This governance system and quality control – including verifying sources, normalising identifiers, and tracing every figure – proved crucial in lifting the AI’s performance in the position reconciliation test conducted by CPP. 

It was clear that AI only performed well when the right human inputs, guardrails and oversight were in place. 

While direct prompting caused AI models to disagree and miss critical errors, requiring the AI to rate its confidence in each finding (triggering human review when below a 70 per cent confidence level) meant accuracy was boosted by 45 per cent. Two AI models also cross-checked each other, and humans reviewed uncertain cases.  

The second test – performance and risk attribution – also showed strong results with the right framework. The AI agents performed well given a clear problem, clean data, and explicit methodology. Without such precision, the AI could choose the wrong analytical approach, like using a monthly calculation rather than a daily one. Humans framed the problem and verified the results. 

The third test required AI to model how semiconductor export restrictions would impact a globally diversified portfolio. Without clear human guardrails the AI predicted gains when there should be losses. A more careful combination of AI-human expertise produced a credible prediction of a 1.82 per cent portfolio decline. 
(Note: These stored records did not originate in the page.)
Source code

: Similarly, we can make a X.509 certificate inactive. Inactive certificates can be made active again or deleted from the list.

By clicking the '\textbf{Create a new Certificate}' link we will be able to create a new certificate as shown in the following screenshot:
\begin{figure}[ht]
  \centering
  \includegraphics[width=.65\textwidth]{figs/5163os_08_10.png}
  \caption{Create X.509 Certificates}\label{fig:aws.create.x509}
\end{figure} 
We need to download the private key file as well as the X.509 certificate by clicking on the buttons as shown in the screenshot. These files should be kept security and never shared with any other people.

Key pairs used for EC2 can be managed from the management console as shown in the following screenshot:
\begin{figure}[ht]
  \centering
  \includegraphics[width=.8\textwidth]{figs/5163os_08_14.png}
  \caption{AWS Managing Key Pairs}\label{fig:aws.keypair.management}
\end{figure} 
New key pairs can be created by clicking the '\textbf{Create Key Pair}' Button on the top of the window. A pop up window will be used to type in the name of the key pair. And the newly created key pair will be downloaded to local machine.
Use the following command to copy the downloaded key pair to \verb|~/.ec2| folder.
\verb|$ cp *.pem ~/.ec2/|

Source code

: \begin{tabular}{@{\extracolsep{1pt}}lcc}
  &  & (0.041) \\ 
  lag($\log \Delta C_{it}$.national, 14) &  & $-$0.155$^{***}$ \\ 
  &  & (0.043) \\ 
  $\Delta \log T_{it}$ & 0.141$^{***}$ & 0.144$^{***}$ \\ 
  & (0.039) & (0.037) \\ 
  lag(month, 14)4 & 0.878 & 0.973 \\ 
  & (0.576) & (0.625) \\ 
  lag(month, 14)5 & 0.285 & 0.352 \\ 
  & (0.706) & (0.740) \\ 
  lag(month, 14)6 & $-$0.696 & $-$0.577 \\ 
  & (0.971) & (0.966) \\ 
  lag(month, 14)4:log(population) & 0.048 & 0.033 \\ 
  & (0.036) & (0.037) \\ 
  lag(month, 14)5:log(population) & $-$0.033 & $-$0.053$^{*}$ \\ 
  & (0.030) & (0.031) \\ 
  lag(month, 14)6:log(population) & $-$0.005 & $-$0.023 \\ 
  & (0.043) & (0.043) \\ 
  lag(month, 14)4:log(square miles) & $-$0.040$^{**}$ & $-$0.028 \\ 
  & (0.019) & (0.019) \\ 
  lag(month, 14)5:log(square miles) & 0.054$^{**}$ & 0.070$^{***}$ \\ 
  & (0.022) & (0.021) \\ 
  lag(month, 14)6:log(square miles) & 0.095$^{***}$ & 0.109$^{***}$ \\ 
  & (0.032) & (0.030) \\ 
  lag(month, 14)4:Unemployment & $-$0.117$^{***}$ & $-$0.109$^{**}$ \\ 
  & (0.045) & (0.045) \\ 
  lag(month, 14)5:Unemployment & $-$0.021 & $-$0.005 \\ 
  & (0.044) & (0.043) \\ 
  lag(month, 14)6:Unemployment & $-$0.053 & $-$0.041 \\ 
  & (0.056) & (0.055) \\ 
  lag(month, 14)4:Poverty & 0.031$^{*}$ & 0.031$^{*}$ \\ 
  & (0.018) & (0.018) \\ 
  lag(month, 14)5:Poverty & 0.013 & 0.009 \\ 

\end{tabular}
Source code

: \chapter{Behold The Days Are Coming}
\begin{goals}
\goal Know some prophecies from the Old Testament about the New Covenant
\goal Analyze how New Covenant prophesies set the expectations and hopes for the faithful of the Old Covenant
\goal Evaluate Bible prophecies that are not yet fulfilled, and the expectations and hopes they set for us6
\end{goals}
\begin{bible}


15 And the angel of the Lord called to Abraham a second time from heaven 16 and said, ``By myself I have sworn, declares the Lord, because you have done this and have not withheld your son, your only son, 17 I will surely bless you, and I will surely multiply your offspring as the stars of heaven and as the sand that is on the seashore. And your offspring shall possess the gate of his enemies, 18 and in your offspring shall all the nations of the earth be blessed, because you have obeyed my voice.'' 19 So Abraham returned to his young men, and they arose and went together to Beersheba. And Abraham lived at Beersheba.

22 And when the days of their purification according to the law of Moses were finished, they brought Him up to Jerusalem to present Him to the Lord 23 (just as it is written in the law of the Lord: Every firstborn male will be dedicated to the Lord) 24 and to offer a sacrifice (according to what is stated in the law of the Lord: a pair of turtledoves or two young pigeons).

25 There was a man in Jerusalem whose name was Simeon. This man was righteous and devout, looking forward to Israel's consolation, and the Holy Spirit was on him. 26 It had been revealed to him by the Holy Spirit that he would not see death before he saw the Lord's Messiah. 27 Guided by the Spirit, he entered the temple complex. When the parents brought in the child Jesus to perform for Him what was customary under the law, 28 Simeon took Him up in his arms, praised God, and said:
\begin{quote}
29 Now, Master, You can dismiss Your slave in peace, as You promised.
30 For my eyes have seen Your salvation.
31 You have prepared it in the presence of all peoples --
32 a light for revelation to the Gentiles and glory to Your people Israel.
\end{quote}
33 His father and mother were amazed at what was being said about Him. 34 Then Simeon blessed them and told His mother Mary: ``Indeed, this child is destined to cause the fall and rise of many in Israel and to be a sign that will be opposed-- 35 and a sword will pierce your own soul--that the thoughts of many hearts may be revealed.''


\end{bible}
Webster said this tariff scenario was a good example of how AI could help organisations become better investors.  

“I don’t think we will become a better investor by simply doing our existing tariff scenarios better,” Webster says. “But maybe we’re able to run more scenarios, maybe we’re able to look at more edge cases, maybe we’re able to put more inputs into those to think about areas that we couldn’t have thought about before.” 

A redefined future for humans 

CPP Investments is not yet at the point where it will overhaul the structure of the organisation, Webster says, but the value of people in the investment chain will inevitably shift.  

“I think it’s premature to say where value will migrate to. But intuitively, we expect value to migrate into organisational EQ [emotional intelligence]: trusted relationships with others, your standing in the environment,” he says. 

Today, analysts do the research, portfolio managers decide, and risk teams validate. AI is compressing that sequence but may eventually reshape it completely. 

Webster says the future may involve smaller teams organised around outcomes rather than departments with people acting as facilitators (who manage AI workflows), architects (who frame problems), and leaders (who make judgment calls). 

Staff at CPP Investments continue to experiment, using AI tools from several major providers, particularly given the rapid pace of change and lack of existing roadmaps about how to use the technology. 

“Which ones – if indeed we anchor on one in the long term – I think is unclear. They may evolve into different product market fits, and different capabilities may suit different parts of our teams, our investment approach.”